_Exercise instructions:_
When a line below contains the word "command", copy that line.

[Opening Data for this task section]

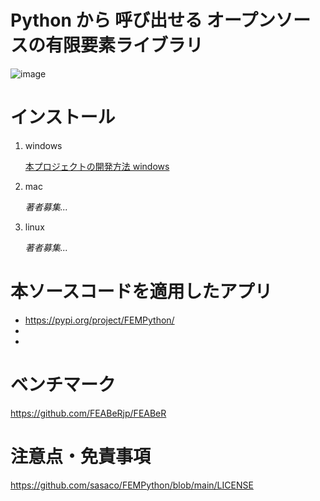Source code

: # Python から 呼び出せる オープンソースの有限要素ライブラリ

![image](https://user-images.githubusercontent.com/4043298/213848554-746cb8d1-441b-4ca3-88bf-cadfa9ec5963.png)


# インストール

1. windows

    [本プロジェクトの開発方法 windows](https://github.com/sasaco/FEMPython/wiki/%E6%9C%AC%E3%83%97%E3%83%AD%E3%82%B8%E3%82%A7%E3%82%AF%E3%83%88%E3%81%AE%E9%96%8B%E7%99%BA%E6%96%B9%E6%B3%95-windows)

2. mac

    *著者募集...*

3. linux

    *著者募集...*


# 本ソースコードを適用したアプリ

- https://pypi.org/project/FEMPython/
- 
- 

# ベンチマーク

https://github.com/FEABeRjp/FEABeR


# 注意点・免責事項

https://github.com/sasaco/FEMPython/blob/main/LICENSE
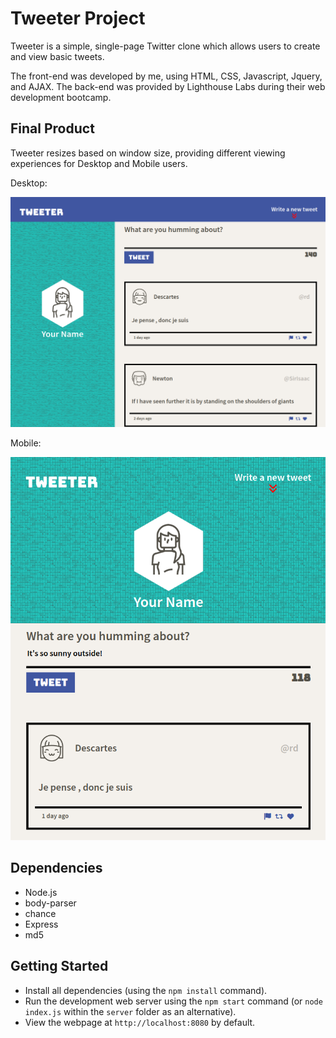 # Tweeter Project

Tweeter is a simple, single-page Twitter clone which allows users to create and view basic tweets.

The front-end was developed by me, using HTML, CSS, Javascript, Jquery, and AJAX.  The back-end was provided by Lighthouse Labs during their web development bootcamp.

## Final Product

Tweeter resizes based on window size, providing different viewing experiences for Desktop and Mobile users.

Desktop:

!["Screenshot of desktop version"](https://github.com/Pwsjas/tweeter/blob/master/docs/desktop.png?raw=true)

Mobile:

!["Screenshot of mobile version"](https://github.com/Pwsjas/tweeter/blob/master/docs/mobile.png?raw=true)

## Dependencies

- Node.js
- body-parser
- chance
- Express
- md5

## Getting Started

- Install all dependencies (using the `npm install` command).
- Run the development web server using the `npm start` command (or `node index.js` within the `server` folder as an alternative).
- View the webpage at `http://localhost:8080` by default.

[Closing Data for this task section]

_Solution to the problem:_
- Install all dependencies (using the `npm install` command).
- Run the development web server using the `npm start` command (or `node index.js` within the `server` folder as an alternative).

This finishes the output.